Judge Dennis said Cox had pretended to be a teenage girl "for kicks", adding it was "troubling" that he had yet to come to terms with what it was all about.

Prosecutor Charles Falk said Cox had been working for the Metropolitan Police with responsibility for the security of embassies, Parliament and the royal family.

Mitigating, Nick Yeo said: "He is a man who finds it extremely difficult to articulate his motivation and one can quite understand that because the context is extremely unusual conduct, one might think."

Cox was made subject to a sexual harm prevention order and sacked following a misconduct review by the Met's Directorate of Professional Standards (DPS).

Assistant Commissioner Helen Ball said: "It is particularly sad and unacceptable that an officer in Pc Cox's trusted position would behave in such a discreditable way.

"He was in possession of a very large number of images of young children. Any conviction is discreditable, one of this nature where the behaviour has meant the abuse of the vulnerable is deeply so.

"Dismissal without notice is the appropriate sanction in these circumstances."

Co-defendants Harry Gibbs, 32, of Stevenage, Hertfordshire, Andrew Monk, 39, of Kettering, Northamptonshire, and Ajai Shridhar, 46, of Ealing, west London, admitted attempting to possess indecent images of children and were each handed a 12-month community order.

Over two months in spring 2016, Monk pestered "Emily" for pictures, particularly ones of her wearing high-heeled shoes. He posed sexually explicit questions, such as: "Are you a moaner or a screamer?"

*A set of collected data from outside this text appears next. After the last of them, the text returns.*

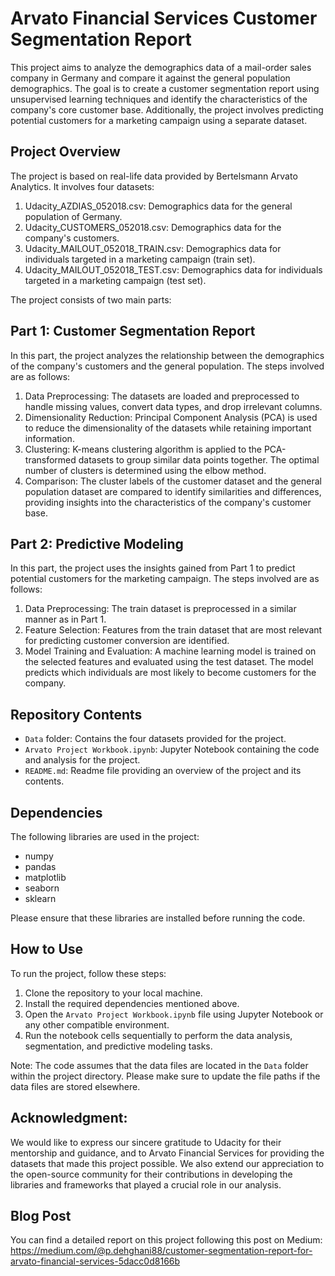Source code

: # Arvato Financial Services Customer Segmentation Report

This project aims to analyze the demographics data of a mail-order sales company in Germany and compare it against the general population demographics. The goal is to create a customer segmentation report using unsupervised learning techniques and identify the characteristics of the company's core customer base. Additionally, the project involves predicting potential customers for a marketing campaign using a separate dataset.

## Project Overview
The project is based on real-life data provided by Bertelsmann Arvato Analytics. It involves four datasets:

1. Udacity_AZDIAS_052018.csv: Demographics data for the general population of Germany.
2. Udacity_CUSTOMERS_052018.csv: Demographics data for the company's customers.
3. Udacity_MAILOUT_052018_TRAIN.csv: Demographics data for individuals targeted in a marketing campaign (train set).
4. Udacity_MAILOUT_052018_TEST.csv: Demographics data for individuals targeted in a marketing campaign (test set).

The project consists of two main parts:

## Part 1: Customer Segmentation Report
In this part, the project analyzes the relationship between the demographics of the company's customers and the general population. The steps involved are as follows:

1. Data Preprocessing: The datasets are loaded and preprocessed to handle missing values, convert data types, and drop irrelevant columns.
2. Dimensionality Reduction: Principal Component Analysis (PCA) is used to reduce the dimensionality of the datasets while retaining important information.
3. Clustering: K-means clustering algorithm is applied to the PCA-transformed datasets to group similar data points together. The optimal number of clusters is determined using the elbow method.
4. Comparison: The cluster labels of the customer dataset and the general population dataset are compared to identify similarities and differences, providing insights into the characteristics of the company's customer base.

## Part 2: Predictive Modeling
In this part, the project uses the insights gained from Part 1 to predict potential customers for the marketing campaign. The steps involved are as follows:

1. Data Preprocessing: The train dataset is preprocessed in a similar manner as in Part 1.
2. Feature Selection: Features from the train dataset that are most relevant for predicting customer conversion are identified.
3. Model Training and Evaluation: A machine learning model is trained on the selected features and evaluated using the test dataset. The model predicts which individuals are most likely to become customers for the company.

## Repository Contents
- `Data` folder: Contains the four datasets provided for the project.
- `Arvato Project Workbook.ipynb`: Jupyter Notebook containing the code and analysis for the project.
- `README.md`: Readme file providing an overview of the project and its contents.

## Dependencies
The following libraries are used in the project:

- numpy
- pandas
- matplotlib
- seaborn
- sklearn

Please ensure that these libraries are installed before running the code.

## How to Use
To run the project, follow these steps:

1. Clone the repository to your local machine.
2. Install the required dependencies mentioned above.
3. Open the `Arvato Project Workbook.ipynb` file using Jupyter Notebook or any other compatible environment.
4. Run the notebook cells sequentially to perform the data analysis, segmentation, and predictive modeling tasks.

Note: The code assumes that the data files are located in the `Data` folder within the project directory. Please make sure to update the file paths if the data files are stored elsewhere.

## Acknowledgment:

We would like to express our sincere gratitude to Udacity for their mentorship and guidance, and to Arvato Financial Services for providing the datasets that made this project possible. We also extend our appreciation to the open-source community for their contributions in developing the libraries and frameworks that played a crucial role in our analysis.

## Blog Post
You can find a detailed report on this project following this post on Medium:
https://medium.com/@p.dehghani88/customer-segmentation-report-for-arvato-financial-services-5dacc0d8166b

Supply teacher Gibbs' chat logs with "Emily" went on between July and September 2015. Even though he believed she was under 18, he tried to set her up on the "Chaturbate" - chat and masturbate - website, the court heard.

He told her she had "real model quality" and advised her that sex was "always big business".

​Shridhar asked "Emily" for photos to "cheer" him up as he chatted with her on Skype in February and March last year.

He told her: "Naughty of me to ask, but have you got any pics where you have to wear your school uniform?"

An NSPCC spokesman said: "Behind every indecent image is a child who has been subjected to the most horrific acts in order for this vile material to be produced.

"As a police officer, Cox would have known that by possessing these awful images he has helped to fuel an industry which feeds off children's suffering.

"To tackle this growing problem, the NSPCC is calling on tech companies, government and law enforcement agencies to ensure this type of content is taken down quickly when it does appear online but most importantly that it can't be published in the first instance."